__AIM OF THE EXERCISE__
Copy all lines of the listing that include the string "Replace".

__PROVIDED DATA__
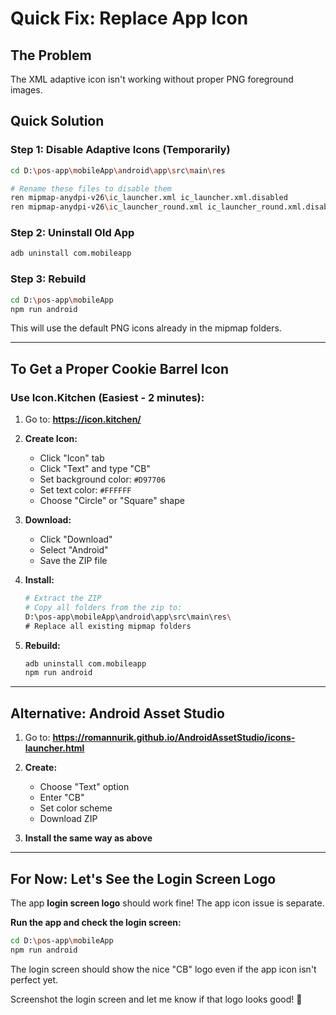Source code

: # Quick Fix: Replace App Icon

## The Problem
The XML adaptive icon isn't working without proper PNG foreground images.

## Quick Solution

### Step 1: Disable Adaptive Icons (Temporarily)
```bash
cd D:\pos-app\mobileApp\android\app\src\main\res

# Rename these files to disable them
ren mipmap-anydpi-v26\ic_launcher.xml ic_launcher.xml.disabled
ren mipmap-anydpi-v26\ic_launcher_round.xml ic_launcher_round.xml.disabled
```

### Step 2: Uninstall Old App
```bash
adb uninstall com.mobileapp
```

### Step 3: Rebuild
```bash
cd D:\pos-app\mobileApp
npm run android
```

This will use the default PNG icons already in the mipmap folders.

---

## To Get a Proper Cookie Barrel Icon

### Use Icon.Kitchen (Easiest - 2 minutes):

1. Go to: **https://icon.kitchen/**

2. **Create Icon:**
   - Click "Icon" tab
   - Click "Text" and type "CB"
   - Set background color: `#D97706`
   - Set text color: `#FFFFFF`
   - Choose "Circle" or "Square" shape

3. **Download:**
   - Click "Download"
   - Select "Android"
   - Save the ZIP file

4. **Install:**
   ```bash
   # Extract the ZIP
   # Copy all folders from the zip to:
   D:\pos-app\mobileApp\android\app\src\main\res\
   # Replace all existing mipmap folders
   ```

5. **Rebuild:**
   ```bash
   adb uninstall com.mobileapp
   npm run android
   ```

---

## Alternative: Android Asset Studio

1. Go to: **https://romannurik.github.io/AndroidAssetStudio/icons-launcher.html**

2. **Create:**
   - Choose "Text" option
   - Enter "CB"
   - Set color scheme
   - Download ZIP

3. **Install the same way as above**

---

## For Now: Let's See the Login Screen Logo

The app **login screen logo** should work fine! The app icon issue is separate.

**Run the app and check the login screen:**
```bash
cd D:\pos-app\mobileApp
npm run android
```

The login screen should show the nice "CB" logo even if the app icon isn't perfect yet.

Screenshot the login screen and let me know if that logo looks good! 📱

__WRITTEN SOLUTION__
: # Quick Fix: Replace App Icon
   # Replace all existing mipmap folders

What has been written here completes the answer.